**PROBLEM STATEMENT**
The required output is every entry, printed exactly as written.

**GIVEN ENTRIES**
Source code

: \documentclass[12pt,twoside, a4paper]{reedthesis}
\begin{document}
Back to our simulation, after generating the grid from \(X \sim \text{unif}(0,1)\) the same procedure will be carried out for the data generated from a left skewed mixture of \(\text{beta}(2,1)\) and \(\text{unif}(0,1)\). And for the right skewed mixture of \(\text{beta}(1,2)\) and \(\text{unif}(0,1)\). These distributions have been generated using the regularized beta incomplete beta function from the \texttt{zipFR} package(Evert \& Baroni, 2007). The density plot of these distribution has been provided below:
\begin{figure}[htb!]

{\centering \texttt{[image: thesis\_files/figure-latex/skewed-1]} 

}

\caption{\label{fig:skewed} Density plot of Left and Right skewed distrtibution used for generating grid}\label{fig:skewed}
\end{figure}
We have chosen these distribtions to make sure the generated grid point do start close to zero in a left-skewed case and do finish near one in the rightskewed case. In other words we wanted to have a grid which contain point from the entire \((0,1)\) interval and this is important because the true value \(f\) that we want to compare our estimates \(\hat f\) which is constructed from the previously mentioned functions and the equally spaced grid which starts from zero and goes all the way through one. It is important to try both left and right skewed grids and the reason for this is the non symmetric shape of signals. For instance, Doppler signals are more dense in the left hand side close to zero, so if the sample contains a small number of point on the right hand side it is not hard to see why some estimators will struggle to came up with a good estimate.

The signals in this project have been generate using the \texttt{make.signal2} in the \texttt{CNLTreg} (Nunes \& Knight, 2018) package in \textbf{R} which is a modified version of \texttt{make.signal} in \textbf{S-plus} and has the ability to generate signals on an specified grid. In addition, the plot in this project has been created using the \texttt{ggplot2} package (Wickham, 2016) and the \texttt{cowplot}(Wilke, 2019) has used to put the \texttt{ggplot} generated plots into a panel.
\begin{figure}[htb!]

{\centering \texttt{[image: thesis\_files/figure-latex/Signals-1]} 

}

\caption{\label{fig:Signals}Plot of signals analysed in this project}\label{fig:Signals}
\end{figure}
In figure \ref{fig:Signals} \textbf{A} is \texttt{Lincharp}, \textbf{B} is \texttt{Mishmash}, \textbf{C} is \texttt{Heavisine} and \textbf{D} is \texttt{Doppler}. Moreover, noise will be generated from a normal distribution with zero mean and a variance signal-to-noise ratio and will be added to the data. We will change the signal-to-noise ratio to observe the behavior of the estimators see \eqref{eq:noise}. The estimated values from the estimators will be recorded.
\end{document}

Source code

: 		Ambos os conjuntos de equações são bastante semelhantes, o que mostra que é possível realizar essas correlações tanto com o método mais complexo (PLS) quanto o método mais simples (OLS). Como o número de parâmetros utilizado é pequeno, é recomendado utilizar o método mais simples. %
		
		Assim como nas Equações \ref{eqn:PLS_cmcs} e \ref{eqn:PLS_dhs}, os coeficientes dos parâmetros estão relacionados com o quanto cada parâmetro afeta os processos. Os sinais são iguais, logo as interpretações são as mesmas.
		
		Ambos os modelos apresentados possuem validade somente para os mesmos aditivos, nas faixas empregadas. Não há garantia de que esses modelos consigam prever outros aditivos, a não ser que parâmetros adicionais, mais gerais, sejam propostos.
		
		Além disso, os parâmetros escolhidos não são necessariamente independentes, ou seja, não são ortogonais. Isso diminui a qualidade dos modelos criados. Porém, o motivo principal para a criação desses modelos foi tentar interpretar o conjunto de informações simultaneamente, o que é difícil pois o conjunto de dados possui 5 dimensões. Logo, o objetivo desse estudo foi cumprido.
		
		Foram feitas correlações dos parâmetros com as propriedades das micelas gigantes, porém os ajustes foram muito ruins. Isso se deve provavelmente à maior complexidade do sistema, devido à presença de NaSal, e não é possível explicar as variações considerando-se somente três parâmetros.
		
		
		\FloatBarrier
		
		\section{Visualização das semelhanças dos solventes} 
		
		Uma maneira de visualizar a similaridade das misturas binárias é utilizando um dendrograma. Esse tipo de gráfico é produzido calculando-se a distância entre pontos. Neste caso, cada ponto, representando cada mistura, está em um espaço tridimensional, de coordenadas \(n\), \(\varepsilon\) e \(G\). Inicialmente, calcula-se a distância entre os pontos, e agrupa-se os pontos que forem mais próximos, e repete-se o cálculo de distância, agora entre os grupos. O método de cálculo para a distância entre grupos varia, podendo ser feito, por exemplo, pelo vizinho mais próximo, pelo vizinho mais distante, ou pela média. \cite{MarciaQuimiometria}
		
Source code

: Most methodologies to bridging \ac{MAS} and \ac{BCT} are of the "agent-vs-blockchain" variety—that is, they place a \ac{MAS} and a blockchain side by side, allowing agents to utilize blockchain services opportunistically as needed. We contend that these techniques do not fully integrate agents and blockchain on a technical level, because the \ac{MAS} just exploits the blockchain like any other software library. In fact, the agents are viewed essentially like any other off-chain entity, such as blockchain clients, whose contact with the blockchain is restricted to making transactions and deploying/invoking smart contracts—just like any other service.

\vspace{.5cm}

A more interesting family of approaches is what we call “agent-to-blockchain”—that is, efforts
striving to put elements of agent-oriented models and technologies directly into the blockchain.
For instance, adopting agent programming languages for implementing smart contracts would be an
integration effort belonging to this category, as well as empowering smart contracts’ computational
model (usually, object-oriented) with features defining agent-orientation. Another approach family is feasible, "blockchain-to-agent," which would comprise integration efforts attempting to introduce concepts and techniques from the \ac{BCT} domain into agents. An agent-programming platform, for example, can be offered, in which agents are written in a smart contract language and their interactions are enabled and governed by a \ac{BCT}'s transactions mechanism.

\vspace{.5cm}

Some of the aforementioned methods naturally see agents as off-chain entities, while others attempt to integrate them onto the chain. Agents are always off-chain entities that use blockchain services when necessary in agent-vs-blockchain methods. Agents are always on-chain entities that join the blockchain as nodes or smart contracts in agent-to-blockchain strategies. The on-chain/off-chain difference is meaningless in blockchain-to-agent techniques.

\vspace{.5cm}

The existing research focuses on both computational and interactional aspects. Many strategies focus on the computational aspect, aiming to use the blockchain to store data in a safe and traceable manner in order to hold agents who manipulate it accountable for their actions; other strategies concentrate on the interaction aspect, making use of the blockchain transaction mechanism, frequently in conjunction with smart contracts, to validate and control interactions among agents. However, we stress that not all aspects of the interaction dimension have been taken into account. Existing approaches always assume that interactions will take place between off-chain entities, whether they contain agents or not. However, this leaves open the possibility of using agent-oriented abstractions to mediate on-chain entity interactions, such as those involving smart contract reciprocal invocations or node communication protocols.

**RESULT**
Source code

: \documentclass[12pt,twoside, a4paper]{reedthesis}
\begin{document}
Back to our simulation, after generating the grid from \(X \sim \text{unif}(0,1)\) the same procedure will be carried out for the data generated from a left skewed mixture of \(\text{beta}(2,1)\) and \(\text{unif}(0,1)\). And for the right skewed mixture of \(\text{beta}(1,2)\) and \(\text{unif}(0,1)\). These distributions have been generated using the regularized beta incomplete beta function from the \texttt{zipFR} package(Evert \& Baroni, 2007). The density plot of these distribution has been provided below:
\begin{figure}[htb!]

{\centering \texttt{[image: thesis\_files/figure-latex/skewed-1]} 

}

\caption{\label{fig:skewed} Density plot of Left and Right skewed distrtibution used for generating grid}\label{fig:skewed}
\end{figure}
We have chosen these distribtions to make sure the generated grid point do start close to zero in a left-skewed case and do finish near one in the rightskewed case. In other words we wanted to have a grid which contain point from the entire \((0,1)\) interval and this is important because the true value \(f\) that we want to compare our estimates \(\hat f\) which is constructed from the previously mentioned functions and the equally spaced grid which starts from zero and goes all the way through one. It is important to try both left and right skewed grids and the reason for this is the non symmetric shape of signals. For instance, Doppler signals are more dense in the left hand side close to zero, so if the sample contains a small number of point on the right hand side it is not hard to see why some estimators will struggle to came up with a good estimate.

The signals in this project have been generate using the \texttt{make.signal2} in the \texttt{CNLTreg} (Nunes \& Knight, 2018) package in \textbf{R} which is a modified version of \texttt{make.signal} in \textbf{S-plus} and has the ability to generate signals on an specified grid. In addition, the plot in this project has been created using the \texttt{ggplot2} package (Wickham, 2016) and the \texttt{cowplot}(Wilke, 2019) has used to put the \texttt{ggplot} generated plots into a panel.
\begin{figure}[htb!]

{\centering \texttt{[image: thesis\_files/figure-latex/Signals-1]} 

}

\caption{\label{fig:Signals}Plot of signals analysed in this project}\label{fig:Signals}
\end{figure}
In figure \ref{fig:Signals} \textbf{A} is \texttt{Lincharp}, \textbf{B} is \texttt{Mishmash}, \textbf{C} is \texttt{Heavisine} and \textbf{D} is \texttt{Doppler}. Moreover, noise will be generated from a normal distribution with zero mean and a variance signal-to-noise ratio and will be added to the data. We will change the signal-to-noise ratio to observe the behavior of the estimators see \eqref{eq:noise}. The estimated values from the estimators will be recorded.
\end{document}

Source code

: 		Ambos os conjuntos de equações são bastante semelhantes, o que mostra que é possível realizar essas correlações tanto com o método mais complexo (PLS) quanto o método mais simples (OLS). Como o número de parâmetros utilizado é pequeno, é recomendado utilizar o método mais simples. %
		
		Assim como nas Equações \ref{eqn:PLS_cmcs} e \ref{eqn:PLS_dhs}, os coeficientes dos parâmetros estão relacionados com o quanto cada parâmetro afeta os processos. Os sinais são iguais, logo as interpretações são as mesmas.
		
		Ambos os modelos apresentados possuem validade somente para os mesmos aditivos, nas faixas empregadas. Não há garantia de que esses modelos consigam prever outros aditivos, a não ser que parâmetros adicionais, mais gerais, sejam propostos.
		
		Além disso, os parâmetros escolhidos não são necessariamente independentes, ou seja, não são ortogonais. Isso diminui a qualidade dos modelos criados. Porém, o motivo principal para a criação desses modelos foi tentar interpretar o conjunto de informações simultaneamente, o que é difícil pois o conjunto de dados possui 5 dimensões. Logo, o objetivo desse estudo foi cumprido.
		
		Foram feitas correlações dos parâmetros com as propriedades das micelas gigantes, porém os ajustes foram muito ruins. Isso se deve provavelmente à maior complexidade do sistema, devido à presença de NaSal, e não é possível explicar as variações considerando-se somente três parâmetros.
		
		
		\FloatBarrier
		
		\section{Visualização das semelhanças dos solventes} 
		
		Uma maneira de visualizar a similaridade das misturas binárias é utilizando um dendrograma. Esse tipo de gráfico é produzido calculando-se a distância entre pontos. Neste caso, cada ponto, representando cada mistura, está em um espaço tridimensional, de coordenadas \(n\), \(\varepsilon\) e \(G\). Inicialmente, calcula-se a distância entre os pontos, e agrupa-se os pontos que forem mais próximos, e repete-se o cálculo de distância, agora entre os grupos. O método de cálculo para a distância entre grupos varia, podendo ser feito, por exemplo, pelo vizinho mais próximo, pelo vizinho mais distante, ou pela média. \cite{MarciaQuimiometria}
		
Source code

: Most methodologies to bridging \ac{MAS} and \ac{BCT} are of the "agent-vs-blockchain" variety—that is, they place a \ac{MAS} and a blockchain side by side, allowing agents to utilize blockchain services opportunistically as needed. We contend that these techniques do not fully integrate agents and blockchain on a technical level, because the \ac{MAS} just exploits the blockchain like any other software library. In fact, the agents are viewed essentially like any other off-chain entity, such as blockchain clients, whose contact with the blockchain is restricted to making transactions and deploying/invoking smart contracts—just like any other service.

\vspace{.5cm}

A more interesting family of approaches is what we call “agent-to-blockchain”—that is, efforts
striving to put elements of agent-oriented models and technologies directly into the blockchain.
For instance, adopting agent programming languages for implementing smart contracts would be an
integration effort belonging to this category, as well as empowering smart contracts’ computational
model (usually, object-oriented) with features defining agent-orientation. Another approach family is feasible, "blockchain-to-agent," which would comprise integration efforts attempting to introduce concepts and techniques from the \ac{BCT} domain into agents. An agent-programming platform, for example, can be offered, in which agents are written in a smart contract language and their interactions are enabled and governed by a \ac{BCT}'s transactions mechanism.

\vspace{.5cm}

Some of the aforementioned methods naturally see agents as off-chain entities, while others attempt to integrate them onto the chain. Agents are always off-chain entities that use blockchain services when necessary in agent-vs-blockchain methods. Agents are always on-chain entities that join the blockchain as nodes or smart contracts in agent-to-blockchain strategies. The on-chain/off-chain difference is meaningless in blockchain-to-agent techniques.

\vspace{.5cm}

The existing research focuses on both computational and interactional aspects. Many strategies focus on the computational aspect, aiming to use the blockchain to store data in a safe and traceable manner in order to hold agents who manipulate it accountable for their actions; other strategies concentrate on the interaction aspect, making use of the blockchain transaction mechanism, frequently in conjunction with smart contracts, to validate and control interactions among agents. However, we stress that not all aspects of the interaction dimension have been taken into account. Existing approaches always assume that interactions will take place between off-chain entities, whether they contain agents or not. However, this leaves open the possibility of using agent-oriented abstractions to mediate on-chain entity interactions, such as those involving smart contract reciprocal invocations or node communication protocols.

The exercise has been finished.